Gechoe’s comments ought to be of interest to American readers in particular for one other reason as well, given the current devastating political climate around immigration in the U.S. As Tibetan Studies scholar Paul Hackett noted just today, the same U.S. anti-immigrant bureaucratic policies that twice thwarted Anne Frank and her family as well as countless other Jews attempting to flee Nazi-controlled European countries during the late 30s and early 40s, also prevented Gendun Choepel from successfully immigrating to the U.S. where plans were afoot to develop a pioneering Tibetan Studies programme in California under his guidance.

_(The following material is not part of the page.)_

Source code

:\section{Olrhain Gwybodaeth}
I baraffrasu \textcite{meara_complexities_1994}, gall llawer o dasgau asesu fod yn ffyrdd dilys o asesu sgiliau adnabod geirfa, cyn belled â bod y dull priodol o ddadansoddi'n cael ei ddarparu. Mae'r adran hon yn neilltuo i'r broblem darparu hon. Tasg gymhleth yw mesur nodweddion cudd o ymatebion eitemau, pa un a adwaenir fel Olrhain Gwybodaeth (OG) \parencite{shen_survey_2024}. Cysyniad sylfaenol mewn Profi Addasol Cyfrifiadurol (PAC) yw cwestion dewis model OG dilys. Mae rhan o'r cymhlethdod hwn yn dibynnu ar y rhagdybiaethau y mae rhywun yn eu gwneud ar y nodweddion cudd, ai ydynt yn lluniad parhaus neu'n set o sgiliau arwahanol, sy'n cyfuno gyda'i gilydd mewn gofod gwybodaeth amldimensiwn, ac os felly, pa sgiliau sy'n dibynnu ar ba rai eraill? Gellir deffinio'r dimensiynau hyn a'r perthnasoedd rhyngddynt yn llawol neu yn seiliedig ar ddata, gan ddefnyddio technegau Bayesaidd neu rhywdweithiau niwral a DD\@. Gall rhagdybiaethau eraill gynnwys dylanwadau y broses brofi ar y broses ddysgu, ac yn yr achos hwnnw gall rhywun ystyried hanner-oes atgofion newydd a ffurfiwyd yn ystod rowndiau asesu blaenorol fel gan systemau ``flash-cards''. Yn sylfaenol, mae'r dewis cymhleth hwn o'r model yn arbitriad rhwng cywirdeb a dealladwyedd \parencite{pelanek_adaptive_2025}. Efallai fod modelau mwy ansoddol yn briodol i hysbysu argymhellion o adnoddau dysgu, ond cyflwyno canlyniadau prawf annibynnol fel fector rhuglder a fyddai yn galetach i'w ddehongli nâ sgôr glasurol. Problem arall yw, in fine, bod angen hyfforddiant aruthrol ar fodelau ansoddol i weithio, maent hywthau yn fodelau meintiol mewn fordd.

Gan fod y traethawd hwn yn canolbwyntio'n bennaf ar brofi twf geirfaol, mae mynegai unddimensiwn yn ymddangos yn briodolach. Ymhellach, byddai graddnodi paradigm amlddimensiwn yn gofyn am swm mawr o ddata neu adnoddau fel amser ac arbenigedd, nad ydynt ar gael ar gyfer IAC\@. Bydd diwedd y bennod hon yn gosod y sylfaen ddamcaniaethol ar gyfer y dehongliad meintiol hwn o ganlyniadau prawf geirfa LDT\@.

One of Gechoe’s primary sponsors and supporters in this endeavour was Theos Bernard, the self-styled ‘white lama’ and scholar-practitioner of Tibetan Buddhism and yoga, who as Paul describes in his excellent study was the third American to ever reach Lhasa and had a great impact on U.S. religious counterculture before his disappearance in India in 1947 amidst the violence of Partition. Bernard had met Gechoe in India in 1936 and attempted to bring him to the U.S. in 1941. Bernard helped inaugurate Columbia’s department of Religion after he defended the first dissertation on religion at the university, and was one of the earliest American appreciators of Gechoe’s brilliance. In the wake of visa difficulties, Gechoe decided to return to Tibet from India and a few months later was arrested on a pretence by the Central Tibetan government and placed in prison. Just as life would have looked very different for the Franks if they had made it to the U.S. Gechoe’s own fate, and the course of Tibetan Studies in the U.S. would invariably have gone quite differently if his visa had been granted.
Lopez offers an excellent translation of Gendun Choepel’s comments in his book but I offer my own one here since I wanted to read this passage and translate it myself for practice. Here’s my translation of Gechoe’s comments – I hope you find them as interesting as I do!:
“Another new religion like this has also emerged, whose founder is a Russian woman called Blavatsky. I think that she is some sort of amazing natural or self-produced yogini but whatever the case, she’s someone who has attained magical abilities. Starting from her childhood, the Tibetan lamas Mura [mu ra, i.e. Morya] and Kutumey [sku thu med, i.e. Koot Hoomi] took her under their charge in her dreams. Then, after some time, she saw their faces [directly] in visions, after which she eventually met them in the flesh and spoke with them person-to-person and they gave her counsel on every manner of gross and subtle affairs. Reading [Blavatsky’s] extensive accounts of these [two figures], there were moments when I was reminded of how Vajrapani appeared to Lekyi Dorje yet at other points her histories had me thinking just as much of the gyalpo demon that appeared to Venerable Ga Lotsawa.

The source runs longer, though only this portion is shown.